In the national security campaigns against those identified as Arabs and Muslims in the context of the ‘war on terror’ these groups are again expelled from the fabric of the nation and at the centre is constructed a white, christian-derived ‘civilization.’ This is based on racialization and exclusion. Against global justice protestors and activists opposed to the tar sands this is based on throwing them outside the confines of the ‘nation’ and constructing a pro-capitalist and pro-oil industry culture at the centre of the nation-state. We begin to see how national security participates in producing colonialism, racism, and capitalism at the centre of ‘Canada’ and why breaking it is creating openings for indigenous, anti-racist, and anti-capitalist struggles and movements.

This also brings us to the limitations of those who oppose Bill C-51 but would still define people who engage in militant or direct action based struggles as ‘illegitimate.’ To accept this division between ‘good’ and ‘bad’ protestors is playing by their rules. It is like struggling with one hand tied behind our backs since it rules out forms of organizing that in many ways can be the most effective in bringing about social transformation. The tactics they lay out for us as ‘legal’ and ‘proper’ are the ones that often have little impact on them and contain and constrain our struggles. It is often only by breaking from their approved routes that our struggles move forward.

We also need to remember the histories of struggles that have won gains for us in the past and present. The right to form unions was won through tactics that were illegal and not approved by state agencies. Gandhi’s non-violent civil disobedience struggles in India were based on systematically breaking the colonial law and at times included the systematic destruction of British private property. The Black civil rights movement in the US won victories through systematically breaking laws in non-violent civil disobedience which was combined with the threat to those in power coming from the more militant black power movement and the riots against racism, unemployment and police repression that took place in many cities. Indigenous activists have often had to break the colonizer’s laws to defend their rights and land and have had to defend themselves from armed police and military attacks. Right now students in Quebec, who have built movements that have kept tuition fees lower so there is more access to post-secondary education, are engaged in major strikes against the austerity policies of the Quebec government. They are often using tactics that are ‘illegal’ according to the police and other state agencies and are facing police violence and repression.

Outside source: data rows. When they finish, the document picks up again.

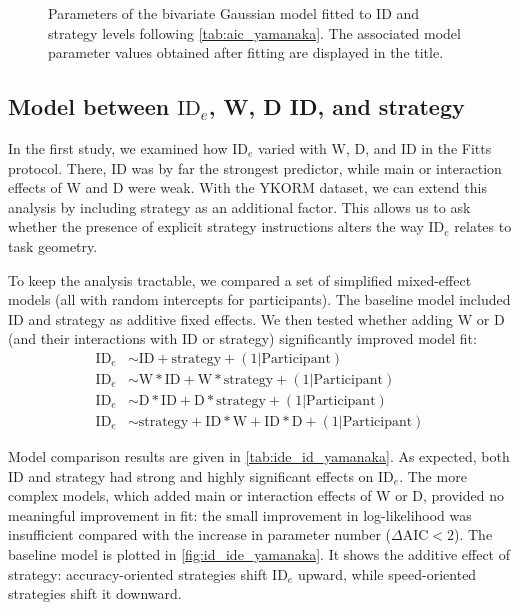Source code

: \documentclass[acmlarge, manuscript,review]{acmart}
\newcommand{\ide}{\ensuremath{{\text{ID}_e}}\xspace}
\newcommand{\D}{\ensuremath{{\text{D}}}\xspace}
\newcommand{\W}{\ensuremath{{\text{W}}}\xspace}
\begin{document}
\begin{figure}[htbp]
	\centering
	\caption{Parameters of the bivariate Gaussian model fitted to ID and strategy levels following \autoref{tab:aic_yamanaka}. The associated model parameter values obtained after fitting are displayed in the title.}
	\label{fig:biv_strategy_fit_yamanaka}
\end{figure}


\subsection{Model between \ide, W, D ID, and strategy}
In the first study, we examined how \ide varied with W, D, and ID in the Fitts protocol. There, ID was by far the strongest predictor, while main or interaction effects of W and D were weak. With the YKORM dataset, we can extend this analysis by including strategy as an additional factor. This allows us to ask whether the presence of explicit strategy instructions alters the way \ide relates to task geometry.


To keep the analysis tractable, we compared a set of simplified mixed-effect models (all with random intercepts for participants). The baseline model included ID and strategy as additive fixed effects. We then tested whether adding W or D (and their interactions with ID or strategy) significantly improved model fit:
\begin{align}
		\ide & \sim  \text{ID} + \text{strategy} + (1|\text{Participant})\label{eq:ide_id_yamanaka_short} \\
		\ide & \sim \W*\text{ID} + \W*\text{strategy} + (1|\text{Participant})\label{eq:ide_id_yamanaka_W}\\
	\ide & \sim \D*\text{ID} + \D*\text{strategy} + (1|\text{Participant})\label{eq:ide_id_yamanaka_D}\\
\ide & \sim \text{strategy} + \text{ID}*\W + \text{ID}*\D + (1|\text{Participant}) \label{eq:ide_id_yamanaka_full} 
\end{align}

Model comparison results are given in \autoref{tab:ide_id_yamanaka}. As expected, both ID and strategy had strong and highly significant effects on \ide. The more complex models, which added main or interaction effects of W or D, provided no meaningful improvement in fit: the small improvement in log-likelihood was insufficient compared with the increase in parameter number ($\Delta \text{AIC} < 2$). 
The baseline model is plotted in \autoref{fig:id_ide_yamanaka}. It shows the additive effect of strategy: accuracy-oriented strategies shift \ide upward, while speed-oriented strategies shift it downward. 
\end{document}
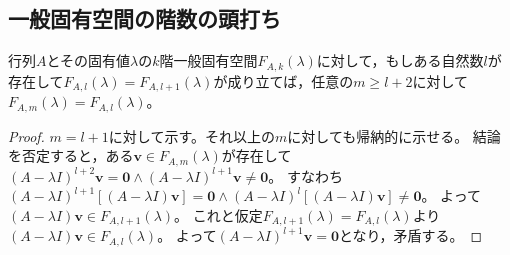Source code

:         \subsection{一般固有空間の階数の頭打ち}
            \begin{shadebox}
                行列$A$とその固有値$\lambda$の$k$階一般固有空間$F_{A,k}(\lambda)$に対して，もしある自然数$l$が存在して$F_{A,l}(\lambda)=F_{A,l+1}(\lambda)$が成り立てば，任意の$m\geq l+2$に対して$F_{A,m}(\lambda)=F_{A,l}(\lambda)$。
            \end{shadebox}
            \begin{proof}
                \quad\par
                $m=l+1$に対して示す。それ以上の$m$に対しても帰納的に示せる。
                結論を否定すると，ある$\bm{v}\in F_{A,m}(\lambda)$が存在して$(A-\lambda I)^{l+2}\bm{v}=\bm{0}\land(A-\lambda I)^{l+1}\bm{v}\neq\bm{0}$。
                すなわち$(A-\lambda I)^{l+1}\left[(A-\lambda I)\bm{v}\right]=\bm{0}\land(A-\lambda I)^l\left[(A-\lambda I)\bm{v}\right]\neq\bm{0}$。
                よって$(A-\lambda I)\bm{v} \in F_{A,l+1}(\lambda)$。
                これと仮定$F_{A,l+1}(\lambda) = F_{A,l}(\lambda)$より$(A-\lambda I)\bm{v} \in F_{A,l}(\lambda)$。
                よって$(A-\lambda I)^{l+1}\bm{v}=\bm{0}$となり，矛盾する。
            \end{proof}
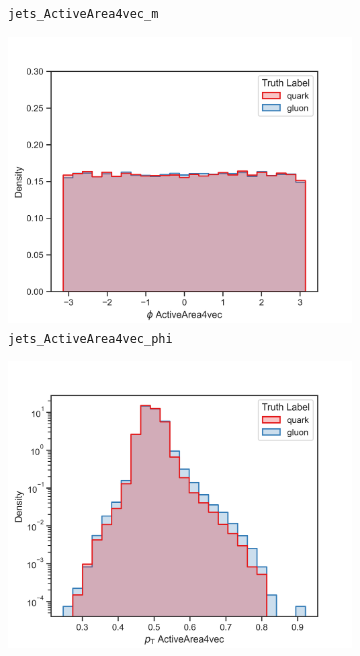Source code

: \begin{figure}[!htb]
\begin{subfigure}[t]{0.49\textwidth}
		\caption{\texttt{jets\_ActiveArea4vec\_m}}
		\label{fig:highlevel_1}
	\end{subfigure}
	\begin{subfigure}[t]{0.49\textwidth}
		\includegraphics[width=1\textwidth]{src/plots/distributions/highlevel/jets_ActiveArea4vec_phi.png}
		\caption{\texttt{jets\_ActiveArea4vec\_phi}}
		\label{fig:highlevel_2}
	\end{subfigure}
	\begin{subfigure}[t]{0.49\textwidth}
		\includegraphics[width=1\textwidth]{src/plots/distributions/highlevel/jets_ActiveArea4vec_pt.png}

\end{subfigure}
\end{figure}
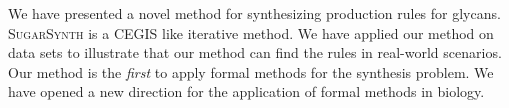 % 
We have presented a novel method for synthesizing production rules for glycans.
\textsc{SugarSynth} is a CEGIS like iterative method.
We have applied our method on data sets to illustrate that our method
can find the rules in real-world scenarios.
Our method is the {\em first} to apply formal methods for the synthesis problem.
We have opened a new direction for the application of formal methods in biology.





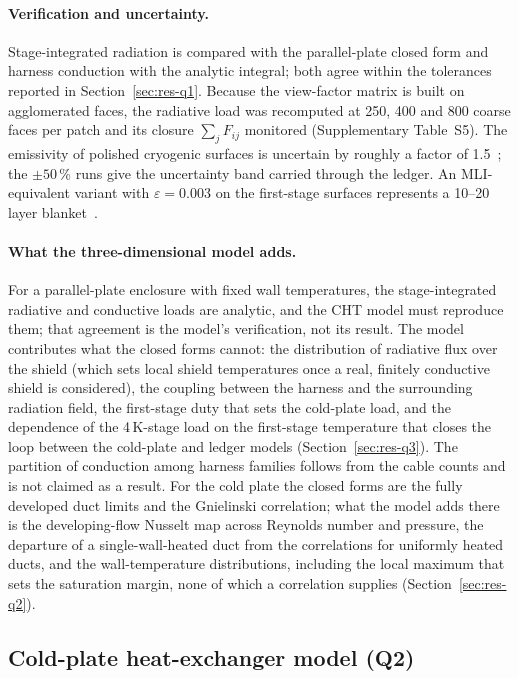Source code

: \documentclass[preprint,12pt]{elsarticle}
\begin{document}
\paragraph{Verification and uncertainty.} Stage-integrated radiation is compared with the
parallel-plate closed form and harness conduction with the analytic integral; both agree
within the tolerances reported in Section~\ref{sec:res-q1}. Because the view-factor matrix is
built on agglomerated faces, the radiative load was recomputed at 250, 400 and 800 coarse
faces per patch and its closure $\sum_jF_{ij}$ monitored (Supplementary Table~S5). The
emissivity of polished cryogenic surfaces is uncertain by roughly a factor of
1.5~\cite{27-Ekin2006Experimental}; the $\pm50$\,\% runs give the uncertainty band carried
through the ledger. An MLI-equivalent variant with $\varepsilon=0.003$ on the first-stage surfaces
represents a 10--20 layer blanket~\cite{Shu1986MLI, 21-Weisend2016Cryostat}.

\paragraph{What the three-dimensional model adds.} For a parallel-plate enclosure with fixed
wall temperatures, the stage-integrated radiative and conductive loads are analytic, and the
CHT model must reproduce them; that agreement is the model's verification, not its result. The
model contributes what the closed forms cannot: the distribution of radiative flux over the
shield (which sets local shield temperatures once a real, finitely conductive shield is
considered), the coupling between the harness and the surrounding radiation field, the
first-stage duty that sets the cold-plate load, and the dependence of the 4\,K-stage load on
the first-stage temperature that closes the loop between the cold-plate and ledger models
(Section~\ref{sec:res-q3}). The partition of conduction among harness families follows from
the cable counts and is not claimed as a result. For the cold plate the closed forms are the fully developed duct limits and
the Gnielinski correlation; what the model adds there is the developing-flow Nusselt map
across Reynolds number and pressure, the departure of a single-wall-heated duct from the
correlations for uniformly heated ducts, and the wall-temperature distributions, including the
local maximum that sets the saturation margin, none of which a correlation
supplies (Section~\ref{sec:res-q2}).

\subsection{Cold-plate heat-exchanger model (Q2)}
\label{sec:hx}
\end{document}
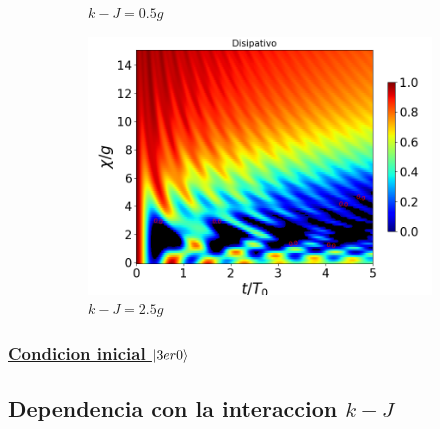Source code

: \begin{figure}[h]
\begin{subfigure}{0.49\textwidth}
        \caption{$k-J=0.5g$}
        \label{fig4:concu x 1 d1}
    \end{subfigure}
    \hfill
    \begin{subfigure}{0.49\textwidth}
        \includegraphics[width=\textwidth]{figuras/ch4/concu/chi/eg1+ge1 d=0.0g k=2.5g J=0.0g gamma=0.25g concu chi dis.png}
        \caption{$k-J=2.5g$}
        \label{fig4:concu x 1 d2}
    \end{subfigure}
    \caption{}
    \label{}
\end{figure}
\subsubsection{\underline{Condicion inicial $\ket{3er0}$}}


\subsection{Dependencia con la interaccion $k-J$}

To say that only ‘good’ protests are  allowed is to refuse to learn from history and is to deny our movements some of the most effective strategies and tactics for winning victories.

For all these reasons we need to deepen opposition to Bill C-51 through putting national security itself, and its associated surveillance and policing, in question in a much more profound way. And we need to commit to breaking C-51 through continuing our movements and struggles if it is passed (which seems very likely!). We also need to keep in mind that the central targets of Bill C-51 are indigenous land defenders, activists organizing against the tar sands and associated pipe-lines, and Muslim and Arab identified people. In response to Bill C-51 we need to intensify our solidarity and support for these groups and struggles.

Some of my work I am drawing upon here is:

Gary Kinsman, Dieter Buse, and Mercedes Steedman, eds., Whose National Security? Canadian State Surveillance and the Creation of Enemies, (Toronto: Between the Lines, 2000).

Gary Kinsman and Patrizia Gentile, The Canadian War on Queers: National Security as Sexual Regulation,  (Vancouver: UBC Press, 2010).